_Instructions to follow_
Reproduce the entries that follow precisely, setting aside any images.

_Working data_
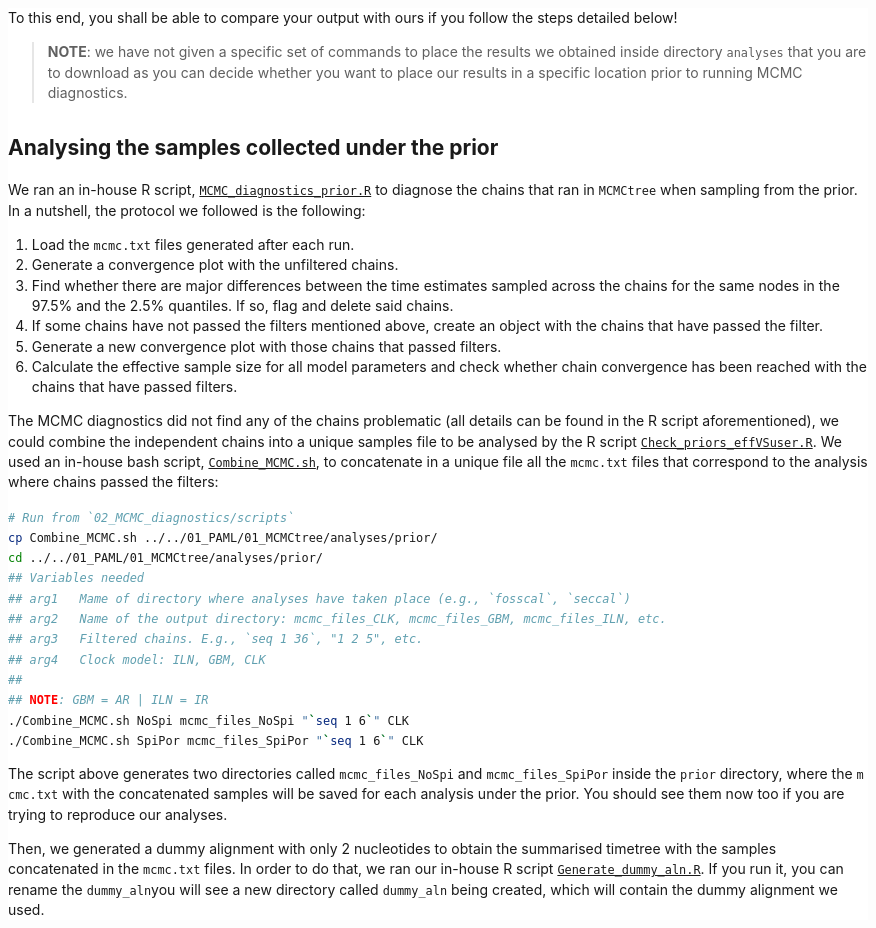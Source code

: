 To this end, you shall be able to compare your output with ours if you follow the steps detailed below!

> **NOTE**: we have not given a specific set of commands to place the results we obtained inside directory `analyses` that you are to download as you can decide whether you want to place our results in a specific location prior to running MCMC diagnostics.

## Analysing the samples collected under the prior

We ran an in-house R script, [`MCMC_diagnostics_prior.R`](scripts/MCMC_diagnostics_prior.R) to diagnose the chains that ran in `MCMCtree` when sampling from the prior. In a nutshell, the protocol we followed is the following:

1. Load the `mcmc.txt` files generated after each run.
2. Generate a convergence plot with the unfiltered chains.
3. Find whether there are major differences between the time estimates sampled across the chains for the same nodes in the 97.5% and the 2.5% quantiles. If so, flag and delete said chains.
4. If some chains have not passed the filters mentioned above, create an object with the chains that have passed the filter.
5. Generate a new convergence plot with those chains that passed filters.
6. Calculate the effective sample size for all model parameters and check whether chain convergence has been reached with the chains that have passed filters.

The MCMC diagnostics did not find any of the chains problematic (all details can be found in the R script aforementioned), we could combine the independent chains into a unique samples file to be analysed by the R script [`Check_priors_effVSuser.R`](scripts/Check_priors_effVSuser.R). We used an in-house bash script, [`Combine_MCMC.sh`](scripts/Combine_MCMC.sh), to concatenate in a unique file all the `mcmc.txt` files that correspond to the analysis where chains passed the filters:

```sh
# Run from `02_MCMC_diagnostics/scripts`
cp Combine_MCMC.sh ../../01_PAML/01_MCMCtree/analyses/prior/
cd ../../01_PAML/01_MCMCtree/analyses/prior/
## Variables needed
## arg1   Mame of directory where analyses have taken place (e.g., `fosscal`, `seccal`)
## arg2   Name of the output directory: mcmc_files_CLK, mcmc_files_GBM, mcmc_files_ILN, etc.
## arg3   Filtered chains. E.g., `seq 1 36`, "1 2 5", etc. 
## arg4   Clock model: ILN, GBM, CLK
##
## NOTE: GBM = AR | ILN = IR
./Combine_MCMC.sh NoSpi mcmc_files_NoSpi "`seq 1 6`" CLK
./Combine_MCMC.sh SpiPor mcmc_files_SpiPor "`seq 1 6`" CLK
```

The script above generates two directories called `mcmc_files_NoSpi` and `mcmc_files_SpiPor` inside the `prior` directory, where the `mcmc.txt` with the concatenated samples will be saved for each analysis under the prior. You should see them now too if you are trying to reproduce our analyses.

Then, we generated a dummy alignment with only 2 nucleotides to obtain the summarised timetree with the samples concatenated in the `mcmc.txt` files. In order to do that, we ran our in-house R script [`Generate_dummy_aln.R`](scripts/Generate_dummy_aln.R). If you run it, you can rename the `dummy_aln`you will see a new directory called `dummy_aln` being created, which will contain the dummy alignment we used.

_Answer_
Source code

: To this end, you shall be able to compare your output with ours if you follow the steps detailed below!

> **NOTE**: we have not given a specific set of commands to place the results we obtained inside directory `analyses` that you are to download as you can decide whether you want to place our results in a specific location prior to running MCMC diagnostics.

## Analysing the samples collected under the prior

We ran an in-house R script, [`MCMC_diagnostics_prior.R`](scripts/MCMC_diagnostics_prior.R) to diagnose the chains that ran in `MCMCtree` when sampling from the prior. In a nutshell, the protocol we followed is the following:

1. Load the `mcmc.txt` files generated after each run.
2. Generate a convergence plot with the unfiltered chains.
3. Find whether there are major differences between the time estimates sampled across the chains for the same nodes in the 97.5% and the 2.5% quantiles. If so, flag and delete said chains.
4. If some chains have not passed the filters mentioned above, create an object with the chains that have passed the filter.
5. Generate a new convergence plot with those chains that passed filters.
6. Calculate the effective sample size for all model parameters and check whether chain convergence has been reached with the chains that have passed filters.

The MCMC diagnostics did not find any of the chains problematic (all details can be found in the R script aforementioned), we could combine the independent chains into a unique samples file to be analysed by the R script [`Check_priors_effVSuser.R`](scripts/Check_priors_effVSuser.R). We used an in-house bash script, [`Combine_MCMC.sh`](scripts/Combine_MCMC.sh), to concatenate in a unique file all the `mcmc.txt` files that correspond to the analysis where chains passed the filters:

```sh
# Run from `02_MCMC_diagnostics/scripts`
cp Combine_MCMC.sh ../../01_PAML/01_MCMCtree/analyses/prior/
cd ../../01_PAML/01_MCMCtree/analyses/prior/
## Variables needed
## arg1   Mame of directory where analyses have taken place (e.g., `fosscal`, `seccal`)
## arg2   Name of the output directory: mcmc_files_CLK, mcmc_files_GBM, mcmc_files_ILN, etc.
## arg3   Filtered chains. E.g., `seq 1 36`, "1 2 5", etc. 
## arg4   Clock model: ILN, GBM, CLK
##
## NOTE: GBM = AR | ILN = IR
./Combine_MCMC.sh NoSpi mcmc_files_NoSpi "`seq 1 6`" CLK
./Combine_MCMC.sh SpiPor mcmc_files_SpiPor "`seq 1 6`" CLK
```

The script above generates two directories called `mcmc_files_NoSpi` and `mcmc_files_SpiPor` inside the `prior` directory, where the `mcmc.txt` with the concatenated samples will be saved for each analysis under the prior. You should see them now too if you are trying to reproduce our analyses.

Then, we generated a dummy alignment with only 2 nucleotides to obtain the summarised timetree with the samples concatenated in the `mcmc.txt` files. In order to do that, we ran our in-house R script [`Generate_dummy_aln.R`](scripts/Generate_dummy_aln.R). If you run it, you can rename the `dummy_aln`you will see a new directory called `dummy_aln` being created, which will contain the dummy alignment we used.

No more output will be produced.